Please write out, exactly, every line of the listing from its first line through the one that includes "- список поддерживаемых режимов.".

---------- Provided records ----------

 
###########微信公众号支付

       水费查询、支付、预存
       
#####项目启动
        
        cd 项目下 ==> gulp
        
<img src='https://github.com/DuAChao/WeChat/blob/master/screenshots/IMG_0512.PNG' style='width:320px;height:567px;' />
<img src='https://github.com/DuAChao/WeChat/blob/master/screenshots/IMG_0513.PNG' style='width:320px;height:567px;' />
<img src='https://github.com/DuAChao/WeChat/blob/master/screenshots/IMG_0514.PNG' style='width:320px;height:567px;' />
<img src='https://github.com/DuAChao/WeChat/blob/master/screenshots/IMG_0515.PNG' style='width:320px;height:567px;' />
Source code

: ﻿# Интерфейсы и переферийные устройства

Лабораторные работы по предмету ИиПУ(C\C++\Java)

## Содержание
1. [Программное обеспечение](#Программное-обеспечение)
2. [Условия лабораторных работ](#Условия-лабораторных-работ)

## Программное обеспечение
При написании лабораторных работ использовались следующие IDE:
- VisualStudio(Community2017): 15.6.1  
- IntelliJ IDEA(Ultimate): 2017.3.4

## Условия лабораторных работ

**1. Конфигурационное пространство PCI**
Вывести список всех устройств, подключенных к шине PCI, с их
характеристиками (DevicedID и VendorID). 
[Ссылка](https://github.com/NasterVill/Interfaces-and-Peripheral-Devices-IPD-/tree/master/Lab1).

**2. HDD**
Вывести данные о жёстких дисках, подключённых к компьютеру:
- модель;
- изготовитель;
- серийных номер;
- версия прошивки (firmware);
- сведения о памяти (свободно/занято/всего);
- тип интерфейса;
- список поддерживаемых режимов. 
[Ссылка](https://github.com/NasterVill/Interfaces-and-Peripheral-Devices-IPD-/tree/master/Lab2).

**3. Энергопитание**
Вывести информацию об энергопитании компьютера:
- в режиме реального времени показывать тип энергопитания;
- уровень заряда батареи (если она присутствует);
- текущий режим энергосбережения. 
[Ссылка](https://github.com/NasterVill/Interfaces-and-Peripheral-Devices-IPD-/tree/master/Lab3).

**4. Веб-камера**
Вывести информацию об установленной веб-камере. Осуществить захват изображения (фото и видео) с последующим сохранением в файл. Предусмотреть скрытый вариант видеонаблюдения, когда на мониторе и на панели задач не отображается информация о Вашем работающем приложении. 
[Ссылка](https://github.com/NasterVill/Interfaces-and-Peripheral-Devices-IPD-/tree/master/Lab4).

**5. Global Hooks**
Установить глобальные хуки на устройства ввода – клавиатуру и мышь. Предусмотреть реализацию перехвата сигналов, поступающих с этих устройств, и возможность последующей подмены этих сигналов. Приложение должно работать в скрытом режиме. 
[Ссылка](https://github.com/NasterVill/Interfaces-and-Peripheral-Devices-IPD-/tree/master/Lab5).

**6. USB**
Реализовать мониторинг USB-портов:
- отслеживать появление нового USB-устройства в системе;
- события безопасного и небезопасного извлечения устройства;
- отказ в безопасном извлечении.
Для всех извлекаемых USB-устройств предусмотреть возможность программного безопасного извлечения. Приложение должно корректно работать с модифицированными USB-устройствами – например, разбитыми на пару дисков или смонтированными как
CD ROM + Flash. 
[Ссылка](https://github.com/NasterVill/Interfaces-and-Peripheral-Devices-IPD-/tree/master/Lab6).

----------

--- Task output ---
###########微信公众号支付

       水费查询、支付、预存
       
#####项目启动
        
        cd 项目下 ==> gulp
        
<img src='https://github.com/DuAChao/WeChat/blob/master/screenshots/IMG_0512.PNG' style='width:320px;height:567px;' />
<img src='https://github.com/DuAChao/WeChat/blob/master/screenshots/IMG_0513.PNG' style='width:320px;height:567px;' />
<img src='https://github.com/DuAChao/WeChat/blob/master/screenshots/IMG_0514.PNG' style='width:320px;height:567px;' />
<img src='https://github.com/DuAChao/WeChat/blob/master/screenshots/IMG_0515.PNG' style='width:320px;height:567px;' />
Source code

: ﻿# Интерфейсы и переферийные устройства

Лабораторные работы по предмету ИиПУ(C\C++\Java)

## Содержание
1. [Программное обеспечение](#Программное-обеспечение)
2. [Условия лабораторных работ](#Условия-лабораторных-работ)

## Программное обеспечение
При написании лабораторных работ использовались следующие IDE:
- VisualStudio(Community2017): 15.6.1  
- IntelliJ IDEA(Ultimate): 2017.3.4

## Условия лабораторных работ

**1. Конфигурационное пространство PCI**
Вывести список всех устройств, подключенных к шине PCI, с их
характеристиками (DevicedID и VendorID). 
[Ссылка](https://github.com/NasterVill/Interfaces-and-Peripheral-Devices-IPD-/tree/master/Lab1).

**2. HDD**
Вывести данные о жёстких дисках, подключённых к компьютеру:
- модель;
- изготовитель;
- серийных номер;
- версия прошивки (firmware);
- сведения о памяти (свободно/занято/всего);
- тип интерфейса;
- список поддерживаемых режимов. 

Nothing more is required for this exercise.